I racconti, le interviste, le immagini contenute nel film ci danno un quadro di conoscenze da cui si esce frastornati e sconvolti. Che cosa sia un viaggio via terra attraverso il deserto libico, fino alle spiagge del Mediterraneo e da qui per mare all’isola di Lampedusa è un racconto degli orrori che stride con ogni idea di umanità.

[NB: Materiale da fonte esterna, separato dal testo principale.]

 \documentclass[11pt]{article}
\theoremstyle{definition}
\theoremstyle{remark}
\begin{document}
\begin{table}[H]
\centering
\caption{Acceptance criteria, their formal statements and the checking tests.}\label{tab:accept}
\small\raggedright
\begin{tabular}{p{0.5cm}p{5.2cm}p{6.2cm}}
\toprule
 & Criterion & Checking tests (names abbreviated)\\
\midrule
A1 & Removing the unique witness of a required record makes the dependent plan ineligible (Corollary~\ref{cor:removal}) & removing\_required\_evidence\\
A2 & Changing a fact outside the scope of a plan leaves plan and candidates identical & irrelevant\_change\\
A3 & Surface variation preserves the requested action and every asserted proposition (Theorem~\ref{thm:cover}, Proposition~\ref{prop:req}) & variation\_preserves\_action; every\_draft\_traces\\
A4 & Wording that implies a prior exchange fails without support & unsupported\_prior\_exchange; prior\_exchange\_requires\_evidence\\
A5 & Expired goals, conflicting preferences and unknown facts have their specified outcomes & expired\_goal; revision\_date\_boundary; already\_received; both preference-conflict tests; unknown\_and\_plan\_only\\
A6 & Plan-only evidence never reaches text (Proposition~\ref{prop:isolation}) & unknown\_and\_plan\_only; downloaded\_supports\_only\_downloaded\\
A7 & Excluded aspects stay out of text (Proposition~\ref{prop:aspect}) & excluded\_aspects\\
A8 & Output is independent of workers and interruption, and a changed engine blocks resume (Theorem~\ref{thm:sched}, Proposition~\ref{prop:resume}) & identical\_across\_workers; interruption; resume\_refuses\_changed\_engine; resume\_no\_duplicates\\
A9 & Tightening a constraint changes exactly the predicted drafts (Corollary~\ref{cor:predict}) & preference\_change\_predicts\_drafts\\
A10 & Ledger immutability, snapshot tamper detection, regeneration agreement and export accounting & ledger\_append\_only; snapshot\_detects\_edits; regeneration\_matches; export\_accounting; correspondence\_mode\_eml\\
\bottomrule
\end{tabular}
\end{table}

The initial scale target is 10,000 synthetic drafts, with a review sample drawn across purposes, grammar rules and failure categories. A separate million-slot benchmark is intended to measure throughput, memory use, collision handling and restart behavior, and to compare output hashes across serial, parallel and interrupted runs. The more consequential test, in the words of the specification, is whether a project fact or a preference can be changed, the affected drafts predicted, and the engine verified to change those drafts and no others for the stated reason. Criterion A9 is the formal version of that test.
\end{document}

Ce lo racconta Dagmawi, studente di giurisprudenza, etiope, che a causa della dura repressione politica nel suo paese decide di emigrare. Attraversa in un allucinante container il deserto tra Sudan e Libia. Questo rimane il peggior incubo del viaggio in cui sente per sé e per gli altri compagni di sventura la morte più vicina. Dal 2003 l’Europa e in particolare l’Italia chiedono alla Libia di fermare il flusso di migranti che salpano dalle coste africane. La polizia libica dunque ha intrapreso una politica di controllo del movimento di persone che produce traffici illegali, contrabbando, abusi, detenzioni in luoghi spaventosi. Dan ha vissuto tutto questo, ma è riuscito a salvarsi. «Riescono a imbarcarsi –dice-Dan — solo i più forti, robusti e disperati».

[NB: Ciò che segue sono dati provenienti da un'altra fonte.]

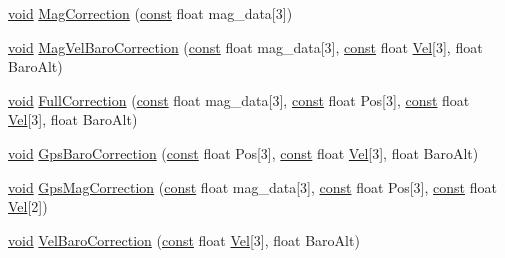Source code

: \begin{DoxyCompactItemize}
\item 
\hyperlink{group___n_a_m_e_ga18028b8badbf1ea7e704ccac3c488e82}{void} \hyperlink{group___i_n_s_g_p_s_ga2b676563f0f8b93d971159b5b9320a5d}{Mag\-Correction} (\hyperlink{group___n_a_m_e_ga7ae6d0e43244213b34de2c2b9aa30da6}{const} float mag\-\_\-data\mbox{[}3\mbox{]})
\item 
\hyperlink{group___n_a_m_e_ga18028b8badbf1ea7e704ccac3c488e82}{void} \hyperlink{group___i_n_s_g_p_s_ga2d37f6670dad8a68c1c96282f02f208a}{Mag\-Vel\-Baro\-Correction} (\hyperlink{group___n_a_m_e_ga7ae6d0e43244213b34de2c2b9aa30da6}{const} float mag\-\_\-data\mbox{[}3\mbox{]}, \hyperlink{group___n_a_m_e_ga7ae6d0e43244213b34de2c2b9aa30da6}{const} float \hyperlink{pios__opahrs__proto_8h_a887ce86476d7dc3193741e1e01fd2652}{Vel}\mbox{[}3\mbox{]}, float Baro\-Alt)
\item 
\hyperlink{group___n_a_m_e_ga18028b8badbf1ea7e704ccac3c488e82}{void} \hyperlink{group___i_n_s_g_p_s_gac4dc3ac7ec074007dd65c472a2176c54}{Full\-Correction} (\hyperlink{group___n_a_m_e_ga7ae6d0e43244213b34de2c2b9aa30da6}{const} float mag\-\_\-data\mbox{[}3\mbox{]}, \hyperlink{group___n_a_m_e_ga7ae6d0e43244213b34de2c2b9aa30da6}{const} float Pos\mbox{[}3\mbox{]}, \hyperlink{group___n_a_m_e_ga7ae6d0e43244213b34de2c2b9aa30da6}{const} float \hyperlink{pios__opahrs__proto_8h_a887ce86476d7dc3193741e1e01fd2652}{Vel}\mbox{[}3\mbox{]}, float Baro\-Alt)
\item 
\hyperlink{group___n_a_m_e_ga18028b8badbf1ea7e704ccac3c488e82}{void} \hyperlink{group___i_n_s_g_p_s_ga6b469a6d3b312867b0b87c2c70c0749e}{Gps\-Baro\-Correction} (\hyperlink{group___n_a_m_e_ga7ae6d0e43244213b34de2c2b9aa30da6}{const} float Pos\mbox{[}3\mbox{]}, \hyperlink{group___n_a_m_e_ga7ae6d0e43244213b34de2c2b9aa30da6}{const} float \hyperlink{pios__opahrs__proto_8h_a887ce86476d7dc3193741e1e01fd2652}{Vel}\mbox{[}3\mbox{]}, float Baro\-Alt)
\item 
\hyperlink{group___n_a_m_e_ga18028b8badbf1ea7e704ccac3c488e82}{void} \hyperlink{group___i_n_s_g_p_s_ga7f60c28dd78eddbe08102c2d905261b8}{Gps\-Mag\-Correction} (\hyperlink{group___n_a_m_e_ga7ae6d0e43244213b34de2c2b9aa30da6}{const} float mag\-\_\-data\mbox{[}3\mbox{]}, \hyperlink{group___n_a_m_e_ga7ae6d0e43244213b34de2c2b9aa30da6}{const} float Pos\mbox{[}3\mbox{]}, \hyperlink{group___n_a_m_e_ga7ae6d0e43244213b34de2c2b9aa30da6}{const} float \hyperlink{pios__opahrs__proto_8h_a887ce86476d7dc3193741e1e01fd2652}{Vel}\mbox{[}2\mbox{]})
\item 
\hyperlink{group___n_a_m_e_ga18028b8badbf1ea7e704ccac3c488e82}{void} \hyperlink{group___i_n_s_g_p_s_ga3babc960a16e4ab48bf08da4a9153637}{Vel\-Baro\-Correction} (\hyperlink{group___n_a_m_e_ga7ae6d0e43244213b34de2c2b9aa30da6}{const} float \hyperlink{pios__opahrs__proto_8h_a887ce86476d7dc3193741e1e01fd2652}{Vel}\mbox{[}3\mbox{]}, float Baro\-Alt)

\end{DoxyCompactItemize}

Arriva a Roma e qui inizia a frequentare la scuola di Lingua Italiana Asinitas Onlus. Incontra altri giovani immigrati, uomini e donne che hanno avuto tragiche esperienze simili alla sua. Segue dei corsi di video, impara a fare documentari. Finalmente un po’ di buona sorte: talvolta “il vento gira”. Così decide, proprio attraverso un documentario, intervistando altri ragazzi, di consegnare al mondo la testimonianza di quello che sta accadendo in Libia. Sono impressionanti soprattutto le interviste alle giovani donne che raccontano le sevizie e le umiliazioni che hanno dovuto subire nel momento della detenzione, che può durare molto a lungo e ha lasciato ferite indelebili nel corpo di alcune di loro.

Quello che succede durante il percorso di fuga in Libia per questi uomini che provengono  da molti paesi africani, Burkina Faso, Nigeria, Niger, Mali, Etiopia, Eritrea, Somalia, è raccontato nel film in modo molto particolareggiato, perché si vuol far prendere coscienza di tutti gli snodi della violenza del sistema repressivo libico e delle sue connivenze. L’effetto che sortiscono le immagini e i racconti è dunque di grande sdegno per come vanno certe cose nel mondo, ma forse ancor di più di  ammirazione per queste persone che si rivelano incredibilmente forti nel contrastare le disgrazie e l’ingiustizia. È un film che infonde coraggio, non depressione.